## ACTIVITY
Word for word, copy the entire listing.

## SUPPLIED DATA
=====
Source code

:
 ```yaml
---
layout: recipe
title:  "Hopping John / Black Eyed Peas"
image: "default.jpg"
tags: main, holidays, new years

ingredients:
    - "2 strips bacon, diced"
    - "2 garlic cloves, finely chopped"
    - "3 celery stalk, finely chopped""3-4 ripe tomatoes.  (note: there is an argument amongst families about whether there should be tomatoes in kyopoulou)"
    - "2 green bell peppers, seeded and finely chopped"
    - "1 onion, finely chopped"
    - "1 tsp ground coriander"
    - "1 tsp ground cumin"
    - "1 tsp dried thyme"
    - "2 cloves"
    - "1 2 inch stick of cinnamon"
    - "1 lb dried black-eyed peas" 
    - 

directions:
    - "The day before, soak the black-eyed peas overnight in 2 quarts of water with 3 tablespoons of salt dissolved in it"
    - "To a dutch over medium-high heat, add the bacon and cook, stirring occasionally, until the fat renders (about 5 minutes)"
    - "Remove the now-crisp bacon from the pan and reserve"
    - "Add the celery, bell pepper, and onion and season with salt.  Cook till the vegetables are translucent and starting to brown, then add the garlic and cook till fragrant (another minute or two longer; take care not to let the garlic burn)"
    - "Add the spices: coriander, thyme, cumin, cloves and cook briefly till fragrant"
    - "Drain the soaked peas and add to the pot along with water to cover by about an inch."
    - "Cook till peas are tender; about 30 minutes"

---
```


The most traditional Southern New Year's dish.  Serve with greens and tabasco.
=====
## OUTPUT OF THE TASK
Source code

:
 ```yaml
---
layout: recipe
title:  "Hopping John / Black Eyed Peas"
image: "default.jpg"
tags: main, holidays, new years

ingredients:
    - "2 strips bacon, diced"
    - "2 garlic cloves, finely chopped"
    - "3 celery stalk, finely chopped""3-4 ripe tomatoes.  (note: there is an argument amongst families about whether there should be tomatoes in kyopoulou)"
    - "2 green bell peppers, seeded and finely chopped"
    - "1 onion, finely chopped"
    - "1 tsp ground coriander"
    - "1 tsp ground cumin"
    - "1 tsp dried thyme"
    - "2 cloves"
    - "1 2 inch stick of cinnamon"
    - "1 lb dried black-eyed peas" 
    - 

directions:
    - "The day before, soak the black-eyed peas overnight in 2 quarts of water with 3 tablespoons of salt dissolved in it"
    - "To a dutch over medium-high heat, add the bacon and cook, stirring occasionally, until the fat renders (about 5 minutes)"
    - "Remove the now-crisp bacon from the pan and reserve"
    - "Add the celery, bell pepper, and onion and season with salt.  Cook till the vegetables are translucent and starting to brown, then add the garlic and cook till fragrant (another minute or two longer; take care not to let the garlic burn)"
    - "Add the spices: coriander, thyme, cumin, cloves and cook briefly till fragrant"
    - "Drain the soaked peas and add to the pot along with water to cover by about an inch."
    - "Cook till peas are tender; about 30 minutes"

---
```


The most traditional Southern New Year's dish.  Serve with greens and tabasco.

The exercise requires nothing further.